Horseshoe crabs are some of the best bait around for conch fishermen, who historically have taken to the bays on these mysterious, full-moon June nights, to fill their pickup trucks with bait for the season.
New York has voluntarily reduced its quota for harvestable horseshoe crabs well below the level set by the Atlantic States Marine Fisheries Commission, and catching horseshoe crabs is prohibited at several sites on Long Island, including Cedar Beach in Mount Sinai and the Fire Island National Seashore, where they crawl ashore in massive numbers.
The setting sun of a cloud-filled sky was just about finished washing Moriches Bay with a pink glow as our guides began checking the air temperature (cold, windy) and the bay temperature (warm, bathtub), and then handed over Dremel tools and tags, great big horseshoe crab measuring calipers and clipboards to our young scientists, who seemed to already know exactly what to do with these scientific tools.
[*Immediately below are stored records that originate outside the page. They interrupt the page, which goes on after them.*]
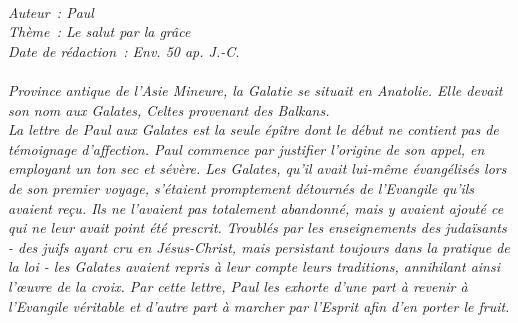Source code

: \BFont
\noindent\hrulefill
{\footnotesize
\textit{
\bigskip
{\centering{}
\\Auteur~: Paul
\\Thème~: Le salut par la grâce
\\Date de rédaction~: Env. 50 ap. J.-C.\\}
}
\textit{
\\Province antique de l'Asie Mineure, la Galatie se situait en Anatolie. Elle devait son nom aux Galates, Celtes provenant des Balkans.
\\La lettre de Paul aux Galates est la seule épître dont le début ne contient pas de témoignage d'affection. Paul commence par justifier l'origine de son appel, en employant un ton sec et sévère. Les Galates, qu'il avait lui-même évangélisés lors de son premier voyage, s'étaient promptement détournés de l'Evangile qu'ils avaient reçu. Ils ne l'avaient pas totalement abandonné, mais y avaient ajouté ce qui ne leur avait point été prescrit. Troublés par les enseignements des judaïsants - des juifs ayant cru en Jésus-Christ, mais persistant toujours dans la pratique de la loi - les Galates avaient repris à leur compte leurs traditions, annihilant ainsi l'œuvre de la croix. Par cette lettre, Paul les exhorte d'une part à revenir à l'Evangile véritable et d'autre part à marcher par l'Esprit afin d'en porter le fruit.\bigskip
}
}
\par\nobreak\noindent\hrulefill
As if on cue, the horseshoe crabs began crawling in with the tide. The beach was getting tinier and tinier, but most of the kids were wearing water shoes or waders or big, rubber-bottomed L.L. Bean boots. They carefully measured, recorded, drilled and tagged, and then turned the horseshoe crabs around and sent them back out into the bay, while their parents looked out at the horizon, the ancient landscape, and then back in to the shore, now teeming with a mass of prehistoric life.
It was like being in a movie. But it was real.